It has become a part of my pre-Thanksgiving routine to call up an image of the painting and study it a bit. Perhaps it’s a way to get in the mood of the season. These days we seem to cram Thanksgiving between Halloween and Christmas, almost an afterthought, or a chore to be done, like feeding the chickens between breakfast and the fieldwork. Too bad. It’s a fine holiday.

I noticed this year as I looked at Freedom From Want that, while many of the people around the table are watching the grandmother carrying the turkey, a man in the lower right corner is looking out from the painting. He looks like he has a cell phone extended out of sight of the painting. He could be snapping a group selfie, to pass around before the first course. In fact, later that day I saw a spoof showing nearly everyone at the table holding cell phones, and I thought, “Man, Norman Rockwell captured the essential image with brushes and paints. No selfies needed.’’

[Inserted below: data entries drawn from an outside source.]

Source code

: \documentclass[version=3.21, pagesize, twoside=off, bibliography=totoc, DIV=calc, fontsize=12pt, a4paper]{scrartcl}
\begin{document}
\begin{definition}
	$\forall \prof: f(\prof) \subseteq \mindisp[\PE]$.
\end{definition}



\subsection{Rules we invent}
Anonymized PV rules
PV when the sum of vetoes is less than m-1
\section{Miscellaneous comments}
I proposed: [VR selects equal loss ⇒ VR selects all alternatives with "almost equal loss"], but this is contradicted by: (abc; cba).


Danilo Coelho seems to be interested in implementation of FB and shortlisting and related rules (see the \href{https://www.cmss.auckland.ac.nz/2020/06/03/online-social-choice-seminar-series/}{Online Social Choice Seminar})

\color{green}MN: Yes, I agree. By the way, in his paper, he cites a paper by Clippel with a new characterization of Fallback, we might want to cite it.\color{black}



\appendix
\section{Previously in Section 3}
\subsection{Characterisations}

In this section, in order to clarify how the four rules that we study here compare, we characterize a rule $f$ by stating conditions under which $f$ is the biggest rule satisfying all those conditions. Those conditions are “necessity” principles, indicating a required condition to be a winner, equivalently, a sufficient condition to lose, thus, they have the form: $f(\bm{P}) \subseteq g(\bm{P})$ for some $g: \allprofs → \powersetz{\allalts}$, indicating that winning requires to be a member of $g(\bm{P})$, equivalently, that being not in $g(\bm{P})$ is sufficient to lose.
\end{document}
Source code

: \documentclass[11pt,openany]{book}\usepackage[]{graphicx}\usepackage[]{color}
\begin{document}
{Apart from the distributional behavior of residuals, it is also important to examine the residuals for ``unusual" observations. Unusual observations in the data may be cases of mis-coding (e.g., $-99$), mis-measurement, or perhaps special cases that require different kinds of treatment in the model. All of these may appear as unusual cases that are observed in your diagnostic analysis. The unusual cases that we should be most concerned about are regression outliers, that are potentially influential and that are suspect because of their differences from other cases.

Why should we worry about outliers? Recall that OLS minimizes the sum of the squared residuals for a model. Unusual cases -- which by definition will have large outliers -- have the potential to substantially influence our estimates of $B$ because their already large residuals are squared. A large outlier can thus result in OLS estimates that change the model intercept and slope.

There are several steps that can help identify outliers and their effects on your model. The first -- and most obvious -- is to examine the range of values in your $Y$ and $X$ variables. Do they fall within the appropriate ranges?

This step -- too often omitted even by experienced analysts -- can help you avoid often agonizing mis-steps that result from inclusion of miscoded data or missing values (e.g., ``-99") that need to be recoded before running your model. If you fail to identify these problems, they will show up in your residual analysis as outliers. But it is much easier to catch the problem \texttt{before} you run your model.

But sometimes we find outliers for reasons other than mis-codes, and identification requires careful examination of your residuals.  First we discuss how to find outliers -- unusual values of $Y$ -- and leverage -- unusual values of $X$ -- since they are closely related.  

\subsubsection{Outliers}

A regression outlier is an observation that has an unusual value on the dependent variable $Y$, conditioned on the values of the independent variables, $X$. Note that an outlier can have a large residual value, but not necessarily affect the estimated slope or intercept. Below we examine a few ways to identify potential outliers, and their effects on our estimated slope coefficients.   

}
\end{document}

My in-laws, Paul and Lorene, were raised on small family farms during the early 1900s. Paul’s family lost their farm when he was still a boy. He grew up fast, working in gas stations and grocery stores, operating his own dairy and later an A&W restaurant in Chamberlain. He knew what it was like not to have enough food. The bounty of the Thanksgiving meal meant something extra to him.

He has been gone a long while now, but I still can hear him say, “Always give thanks for your daily bread.’’

That is about as basic as a Thanksgiving message gets.